#### HOW TO COMPLETE THIS TASK
Everything in the listing below should be repeated exactly.

── DATA FOR THE TASK ──

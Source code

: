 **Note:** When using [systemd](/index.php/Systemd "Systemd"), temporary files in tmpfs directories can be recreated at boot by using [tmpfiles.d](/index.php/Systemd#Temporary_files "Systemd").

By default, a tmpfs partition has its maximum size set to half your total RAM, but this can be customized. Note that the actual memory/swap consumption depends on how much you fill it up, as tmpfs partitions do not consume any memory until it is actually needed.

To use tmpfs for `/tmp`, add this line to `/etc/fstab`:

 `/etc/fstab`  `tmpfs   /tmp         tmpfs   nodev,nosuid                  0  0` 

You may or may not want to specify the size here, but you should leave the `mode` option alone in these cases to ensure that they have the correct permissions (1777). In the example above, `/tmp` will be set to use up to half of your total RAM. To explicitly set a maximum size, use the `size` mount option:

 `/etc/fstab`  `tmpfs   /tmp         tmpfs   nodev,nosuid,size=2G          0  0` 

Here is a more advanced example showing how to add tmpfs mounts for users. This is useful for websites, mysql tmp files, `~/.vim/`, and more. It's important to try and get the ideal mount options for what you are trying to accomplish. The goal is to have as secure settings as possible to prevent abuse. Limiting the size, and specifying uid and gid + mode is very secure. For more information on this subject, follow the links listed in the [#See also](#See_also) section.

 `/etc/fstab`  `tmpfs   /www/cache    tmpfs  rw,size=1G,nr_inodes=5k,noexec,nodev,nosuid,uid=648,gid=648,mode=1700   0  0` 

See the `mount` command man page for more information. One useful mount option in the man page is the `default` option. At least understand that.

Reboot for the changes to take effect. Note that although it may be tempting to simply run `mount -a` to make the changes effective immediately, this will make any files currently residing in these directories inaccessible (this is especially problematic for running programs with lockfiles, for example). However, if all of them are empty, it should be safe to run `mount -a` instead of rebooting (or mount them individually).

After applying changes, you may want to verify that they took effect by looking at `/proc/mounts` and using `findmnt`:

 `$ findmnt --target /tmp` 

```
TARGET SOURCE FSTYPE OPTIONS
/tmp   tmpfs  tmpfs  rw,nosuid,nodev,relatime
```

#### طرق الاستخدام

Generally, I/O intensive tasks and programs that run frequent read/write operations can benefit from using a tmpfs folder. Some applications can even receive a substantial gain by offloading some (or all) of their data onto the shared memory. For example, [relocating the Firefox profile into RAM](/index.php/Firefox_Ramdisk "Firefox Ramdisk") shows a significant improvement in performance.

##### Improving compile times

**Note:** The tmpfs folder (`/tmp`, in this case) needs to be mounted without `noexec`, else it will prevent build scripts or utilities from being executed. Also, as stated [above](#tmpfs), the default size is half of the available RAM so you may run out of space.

───

#### THE COMPLETED TASK
Source code

: **Note:** When using [systemd](/index.php/Systemd "Systemd"), temporary files in tmpfs directories can be recreated at boot by using [tmpfiles.d](/index.php/Systemd#Temporary_files "Systemd").

By default, a tmpfs partition has its maximum size set to half your total RAM, but this can be customized. Note that the actual memory/swap consumption depends on how much you fill it up, as tmpfs partitions do not consume any memory until it is actually needed.

To use tmpfs for `/tmp`, add this line to `/etc/fstab`:

 `/etc/fstab`  `tmpfs   /tmp         tmpfs   nodev,nosuid                  0  0` 

You may or may not want to specify the size here, but you should leave the `mode` option alone in these cases to ensure that they have the correct permissions (1777). In the example above, `/tmp` will be set to use up to half of your total RAM. To explicitly set a maximum size, use the `size` mount option:

 `/etc/fstab`  `tmpfs   /tmp         tmpfs   nodev,nosuid,size=2G          0  0` 

Here is a more advanced example showing how to add tmpfs mounts for users. This is useful for websites, mysql tmp files, `~/.vim/`, and more. It's important to try and get the ideal mount options for what you are trying to accomplish. The goal is to have as secure settings as possible to prevent abuse. Limiting the size, and specifying uid and gid + mode is very secure. For more information on this subject, follow the links listed in the [#See also](#See_also) section.

 `/etc/fstab`  `tmpfs   /www/cache    tmpfs  rw,size=1G,nr_inodes=5k,noexec,nodev,nosuid,uid=648,gid=648,mode=1700   0  0` 

See the `mount` command man page for more information. One useful mount option in the man page is the `default` option. At least understand that.

Reboot for the changes to take effect. Note that although it may be tempting to simply run `mount -a` to make the changes effective immediately, this will make any files currently residing in these directories inaccessible (this is especially problematic for running programs with lockfiles, for example). However, if all of them are empty, it should be safe to run `mount -a` instead of rebooting (or mount them individually).

After applying changes, you may want to verify that they took effect by looking at `/proc/mounts` and using `findmnt`:

 `$ findmnt --target /tmp` 

```
TARGET SOURCE FSTYPE OPTIONS
/tmp   tmpfs  tmpfs  rw,nosuid,nodev,relatime
```

#### طرق الاستخدام

Generally, I/O intensive tasks and programs that run frequent read/write operations can benefit from using a tmpfs folder. Some applications can even receive a substantial gain by offloading some (or all) of their data onto the shared memory. For example, [relocating the Firefox profile into RAM](/index.php/Firefox_Ramdisk "Firefox Ramdisk") shows a significant improvement in performance.

##### Improving compile times

**Note:** The tmpfs folder (`/tmp`, in this case) needs to be mounted without `noexec`, else it will prevent build scripts or utilities from being executed. Also, as stated [above](#tmpfs), the default size is half of the available RAM so you may run out of space.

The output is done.